> [Your goal]: Word for word, return the lines from the start of the entries below through the line that has "(11, 'Ayse Demir', '05333003030', 'ayse@gmail.com', 'check-in".

***

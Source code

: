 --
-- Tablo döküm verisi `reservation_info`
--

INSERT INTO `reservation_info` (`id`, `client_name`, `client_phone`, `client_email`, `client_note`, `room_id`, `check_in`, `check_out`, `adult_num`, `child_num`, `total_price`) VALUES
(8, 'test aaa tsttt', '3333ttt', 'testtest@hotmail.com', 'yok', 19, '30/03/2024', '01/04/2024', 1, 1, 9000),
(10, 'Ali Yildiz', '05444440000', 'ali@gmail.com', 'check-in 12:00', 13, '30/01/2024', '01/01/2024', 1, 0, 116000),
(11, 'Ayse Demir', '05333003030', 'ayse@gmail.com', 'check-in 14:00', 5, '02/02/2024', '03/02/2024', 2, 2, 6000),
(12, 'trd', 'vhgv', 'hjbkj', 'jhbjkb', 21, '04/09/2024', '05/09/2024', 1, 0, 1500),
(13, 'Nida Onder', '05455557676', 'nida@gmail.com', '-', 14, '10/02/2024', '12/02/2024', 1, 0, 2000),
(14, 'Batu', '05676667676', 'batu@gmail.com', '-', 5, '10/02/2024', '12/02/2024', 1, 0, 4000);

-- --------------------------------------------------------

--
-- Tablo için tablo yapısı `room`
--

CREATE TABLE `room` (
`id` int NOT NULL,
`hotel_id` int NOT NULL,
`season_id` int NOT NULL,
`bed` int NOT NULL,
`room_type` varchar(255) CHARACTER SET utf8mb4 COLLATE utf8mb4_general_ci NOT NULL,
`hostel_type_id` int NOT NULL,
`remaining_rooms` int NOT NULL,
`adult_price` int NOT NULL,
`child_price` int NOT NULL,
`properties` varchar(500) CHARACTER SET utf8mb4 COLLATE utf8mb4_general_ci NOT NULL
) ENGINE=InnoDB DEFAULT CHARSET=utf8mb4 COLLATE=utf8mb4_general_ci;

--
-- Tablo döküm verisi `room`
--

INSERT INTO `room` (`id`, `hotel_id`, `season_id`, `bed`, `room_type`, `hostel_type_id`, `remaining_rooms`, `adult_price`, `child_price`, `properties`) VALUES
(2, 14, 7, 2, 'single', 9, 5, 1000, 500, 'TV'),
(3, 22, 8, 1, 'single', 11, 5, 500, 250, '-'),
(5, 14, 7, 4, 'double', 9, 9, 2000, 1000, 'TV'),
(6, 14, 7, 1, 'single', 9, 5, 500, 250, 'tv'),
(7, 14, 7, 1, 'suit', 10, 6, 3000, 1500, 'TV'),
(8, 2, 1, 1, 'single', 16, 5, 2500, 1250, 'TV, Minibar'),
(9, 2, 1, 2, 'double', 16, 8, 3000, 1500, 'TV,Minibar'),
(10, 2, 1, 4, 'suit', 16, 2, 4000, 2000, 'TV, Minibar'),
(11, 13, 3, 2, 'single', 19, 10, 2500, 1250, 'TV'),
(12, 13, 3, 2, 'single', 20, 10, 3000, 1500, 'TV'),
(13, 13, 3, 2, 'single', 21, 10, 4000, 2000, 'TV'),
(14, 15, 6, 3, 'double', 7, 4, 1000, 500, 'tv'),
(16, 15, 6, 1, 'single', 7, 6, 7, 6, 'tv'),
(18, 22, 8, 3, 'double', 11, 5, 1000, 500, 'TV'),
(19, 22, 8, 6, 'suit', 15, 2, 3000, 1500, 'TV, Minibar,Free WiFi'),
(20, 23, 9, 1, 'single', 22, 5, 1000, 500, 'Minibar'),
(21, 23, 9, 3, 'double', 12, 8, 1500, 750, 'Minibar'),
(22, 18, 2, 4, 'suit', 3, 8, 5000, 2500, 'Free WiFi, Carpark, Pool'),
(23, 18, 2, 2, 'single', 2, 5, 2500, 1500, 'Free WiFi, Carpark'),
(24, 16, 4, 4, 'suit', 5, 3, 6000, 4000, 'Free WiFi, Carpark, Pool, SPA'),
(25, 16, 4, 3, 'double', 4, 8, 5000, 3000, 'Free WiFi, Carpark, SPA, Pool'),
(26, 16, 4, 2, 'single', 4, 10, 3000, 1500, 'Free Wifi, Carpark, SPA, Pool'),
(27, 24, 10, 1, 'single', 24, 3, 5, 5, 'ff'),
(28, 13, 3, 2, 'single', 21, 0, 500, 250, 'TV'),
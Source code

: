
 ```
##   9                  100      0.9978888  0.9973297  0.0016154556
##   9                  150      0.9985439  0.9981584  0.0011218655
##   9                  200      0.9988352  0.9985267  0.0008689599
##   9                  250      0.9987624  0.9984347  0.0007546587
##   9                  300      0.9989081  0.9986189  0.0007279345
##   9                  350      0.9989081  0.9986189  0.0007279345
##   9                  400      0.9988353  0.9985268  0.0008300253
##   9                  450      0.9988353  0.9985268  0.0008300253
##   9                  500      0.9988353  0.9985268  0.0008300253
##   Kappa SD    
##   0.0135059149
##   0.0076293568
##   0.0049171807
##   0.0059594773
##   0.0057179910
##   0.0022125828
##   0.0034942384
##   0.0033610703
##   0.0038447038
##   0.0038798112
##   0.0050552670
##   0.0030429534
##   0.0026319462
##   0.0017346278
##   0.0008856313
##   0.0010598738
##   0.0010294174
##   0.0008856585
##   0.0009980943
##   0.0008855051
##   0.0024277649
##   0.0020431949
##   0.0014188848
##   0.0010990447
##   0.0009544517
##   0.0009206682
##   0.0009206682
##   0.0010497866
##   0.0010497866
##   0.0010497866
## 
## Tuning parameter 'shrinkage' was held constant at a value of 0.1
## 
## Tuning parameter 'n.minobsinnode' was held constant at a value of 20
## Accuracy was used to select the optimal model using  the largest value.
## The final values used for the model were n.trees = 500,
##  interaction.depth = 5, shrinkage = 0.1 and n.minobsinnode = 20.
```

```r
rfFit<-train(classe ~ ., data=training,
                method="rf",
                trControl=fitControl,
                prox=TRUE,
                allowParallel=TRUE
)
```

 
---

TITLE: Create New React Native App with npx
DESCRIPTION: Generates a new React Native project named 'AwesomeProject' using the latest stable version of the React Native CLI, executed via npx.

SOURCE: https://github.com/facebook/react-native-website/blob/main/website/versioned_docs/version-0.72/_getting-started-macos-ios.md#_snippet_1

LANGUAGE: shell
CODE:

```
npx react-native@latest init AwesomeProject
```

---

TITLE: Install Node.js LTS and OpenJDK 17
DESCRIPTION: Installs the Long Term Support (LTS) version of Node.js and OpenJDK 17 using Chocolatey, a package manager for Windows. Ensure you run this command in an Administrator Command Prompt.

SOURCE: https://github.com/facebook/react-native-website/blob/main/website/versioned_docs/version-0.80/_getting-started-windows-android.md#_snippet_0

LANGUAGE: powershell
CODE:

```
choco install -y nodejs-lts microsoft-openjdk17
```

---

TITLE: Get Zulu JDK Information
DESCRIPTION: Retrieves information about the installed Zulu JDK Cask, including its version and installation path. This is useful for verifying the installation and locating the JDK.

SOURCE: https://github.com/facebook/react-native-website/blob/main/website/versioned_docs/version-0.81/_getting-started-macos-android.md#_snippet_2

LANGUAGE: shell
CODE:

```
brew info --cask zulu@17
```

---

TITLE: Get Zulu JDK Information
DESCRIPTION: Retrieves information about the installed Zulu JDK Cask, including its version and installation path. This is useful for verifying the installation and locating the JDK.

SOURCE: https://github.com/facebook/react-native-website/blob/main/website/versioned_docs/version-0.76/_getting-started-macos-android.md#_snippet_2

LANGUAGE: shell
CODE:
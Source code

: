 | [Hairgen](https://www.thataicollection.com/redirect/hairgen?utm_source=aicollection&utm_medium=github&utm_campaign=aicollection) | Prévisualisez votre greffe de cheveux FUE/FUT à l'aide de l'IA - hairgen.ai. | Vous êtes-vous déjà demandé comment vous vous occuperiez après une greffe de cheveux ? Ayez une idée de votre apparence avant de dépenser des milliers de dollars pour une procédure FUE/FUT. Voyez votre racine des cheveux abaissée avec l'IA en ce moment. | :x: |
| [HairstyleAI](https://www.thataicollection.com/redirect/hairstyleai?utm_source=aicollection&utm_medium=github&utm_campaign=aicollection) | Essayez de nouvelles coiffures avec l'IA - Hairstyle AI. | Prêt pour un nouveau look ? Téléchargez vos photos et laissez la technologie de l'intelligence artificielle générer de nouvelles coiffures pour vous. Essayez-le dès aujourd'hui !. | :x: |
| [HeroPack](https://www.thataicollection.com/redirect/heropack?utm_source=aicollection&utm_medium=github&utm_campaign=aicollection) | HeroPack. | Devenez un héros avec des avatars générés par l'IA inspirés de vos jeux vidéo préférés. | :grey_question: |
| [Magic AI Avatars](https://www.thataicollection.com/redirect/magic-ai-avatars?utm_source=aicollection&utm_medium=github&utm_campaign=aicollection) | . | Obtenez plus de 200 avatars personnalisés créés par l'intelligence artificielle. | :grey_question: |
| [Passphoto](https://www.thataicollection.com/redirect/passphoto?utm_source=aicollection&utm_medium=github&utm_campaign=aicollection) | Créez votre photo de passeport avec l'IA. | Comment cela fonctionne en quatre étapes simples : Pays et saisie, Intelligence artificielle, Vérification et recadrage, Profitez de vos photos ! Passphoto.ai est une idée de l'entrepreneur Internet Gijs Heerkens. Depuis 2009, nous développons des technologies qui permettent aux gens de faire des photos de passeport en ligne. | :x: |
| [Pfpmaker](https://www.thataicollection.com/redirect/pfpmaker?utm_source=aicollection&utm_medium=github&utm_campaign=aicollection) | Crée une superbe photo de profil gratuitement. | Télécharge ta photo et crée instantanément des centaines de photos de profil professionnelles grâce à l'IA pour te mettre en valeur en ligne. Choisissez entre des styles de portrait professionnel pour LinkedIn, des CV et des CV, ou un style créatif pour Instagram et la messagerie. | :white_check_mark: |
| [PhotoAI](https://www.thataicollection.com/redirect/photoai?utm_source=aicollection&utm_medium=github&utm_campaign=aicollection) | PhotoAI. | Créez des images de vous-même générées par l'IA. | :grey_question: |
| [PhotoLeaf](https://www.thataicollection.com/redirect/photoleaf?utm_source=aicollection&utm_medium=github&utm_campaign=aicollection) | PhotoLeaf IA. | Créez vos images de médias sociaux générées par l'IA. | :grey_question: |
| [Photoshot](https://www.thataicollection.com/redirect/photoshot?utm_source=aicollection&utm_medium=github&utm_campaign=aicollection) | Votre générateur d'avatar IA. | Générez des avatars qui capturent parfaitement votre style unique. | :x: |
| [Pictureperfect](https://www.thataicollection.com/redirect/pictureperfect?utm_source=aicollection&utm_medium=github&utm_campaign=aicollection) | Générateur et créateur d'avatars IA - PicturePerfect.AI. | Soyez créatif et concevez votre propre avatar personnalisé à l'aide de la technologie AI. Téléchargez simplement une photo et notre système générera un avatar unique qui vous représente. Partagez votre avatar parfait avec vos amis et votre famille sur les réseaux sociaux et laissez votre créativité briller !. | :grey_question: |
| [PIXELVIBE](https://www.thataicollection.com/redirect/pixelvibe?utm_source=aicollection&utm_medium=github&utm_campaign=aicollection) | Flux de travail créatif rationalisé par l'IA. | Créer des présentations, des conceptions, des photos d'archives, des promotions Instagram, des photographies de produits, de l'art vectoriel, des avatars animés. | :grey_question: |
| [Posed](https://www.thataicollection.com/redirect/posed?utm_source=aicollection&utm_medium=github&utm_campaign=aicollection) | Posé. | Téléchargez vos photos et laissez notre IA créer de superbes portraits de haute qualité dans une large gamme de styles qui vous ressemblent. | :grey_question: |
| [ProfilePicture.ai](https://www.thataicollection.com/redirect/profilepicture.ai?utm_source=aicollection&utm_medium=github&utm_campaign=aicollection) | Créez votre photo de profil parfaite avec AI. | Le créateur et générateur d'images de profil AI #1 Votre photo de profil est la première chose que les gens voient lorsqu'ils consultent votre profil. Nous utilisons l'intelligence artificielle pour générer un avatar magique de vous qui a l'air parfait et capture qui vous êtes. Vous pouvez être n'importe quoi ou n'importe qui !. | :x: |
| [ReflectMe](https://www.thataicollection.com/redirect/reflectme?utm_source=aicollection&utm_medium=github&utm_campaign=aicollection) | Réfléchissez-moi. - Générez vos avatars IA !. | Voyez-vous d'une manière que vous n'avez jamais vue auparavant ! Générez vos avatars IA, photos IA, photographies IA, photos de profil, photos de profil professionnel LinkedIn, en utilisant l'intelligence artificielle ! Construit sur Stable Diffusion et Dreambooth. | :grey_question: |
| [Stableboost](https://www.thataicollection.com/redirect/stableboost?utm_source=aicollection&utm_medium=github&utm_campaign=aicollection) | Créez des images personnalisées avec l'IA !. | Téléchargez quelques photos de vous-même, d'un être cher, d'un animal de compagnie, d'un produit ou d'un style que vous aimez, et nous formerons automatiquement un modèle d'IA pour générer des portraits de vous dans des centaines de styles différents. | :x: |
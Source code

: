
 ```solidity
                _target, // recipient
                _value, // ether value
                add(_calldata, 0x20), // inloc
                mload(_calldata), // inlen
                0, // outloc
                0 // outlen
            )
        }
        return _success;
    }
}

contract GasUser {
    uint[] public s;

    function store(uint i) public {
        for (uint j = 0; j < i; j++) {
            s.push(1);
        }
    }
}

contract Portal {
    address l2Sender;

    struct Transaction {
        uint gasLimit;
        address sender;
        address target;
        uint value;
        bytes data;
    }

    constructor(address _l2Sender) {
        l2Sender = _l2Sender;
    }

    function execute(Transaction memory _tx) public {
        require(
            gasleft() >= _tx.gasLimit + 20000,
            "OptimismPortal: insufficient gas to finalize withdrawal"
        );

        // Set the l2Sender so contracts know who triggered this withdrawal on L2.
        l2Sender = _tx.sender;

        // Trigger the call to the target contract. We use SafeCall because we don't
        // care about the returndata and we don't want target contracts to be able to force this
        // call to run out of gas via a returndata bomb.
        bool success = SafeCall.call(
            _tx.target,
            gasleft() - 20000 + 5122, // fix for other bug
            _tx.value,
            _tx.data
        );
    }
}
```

***

> [Response to this task]:
Source code

: --
-- Tablo döküm verisi `reservation_info`
--

INSERT INTO `reservation_info` (`id`, `client_name`, `client_phone`, `client_email`, `client_note`, `room_id`, `check_in`, `check_out`, `adult_num`, `child_num`, `total_price`) VALUES
(8, 'test aaa tsttt', '3333ttt', 'testtest@hotmail.com', 'yok', 19, '30/03/2024', '01/04/2024', 1, 1, 9000),
(10, 'Ali Yildiz', '05444440000', 'ali@gmail.com', 'check-in 12:00', 13, '30/01/2024', '01/01/2024', 1, 0, 116000),
(11, 'Ayse Demir', '05333003030', 'ayse@gmail.com', 'check-in 14:00', 5, '02/02/2024', '03/02/2024', 2, 2, 6000),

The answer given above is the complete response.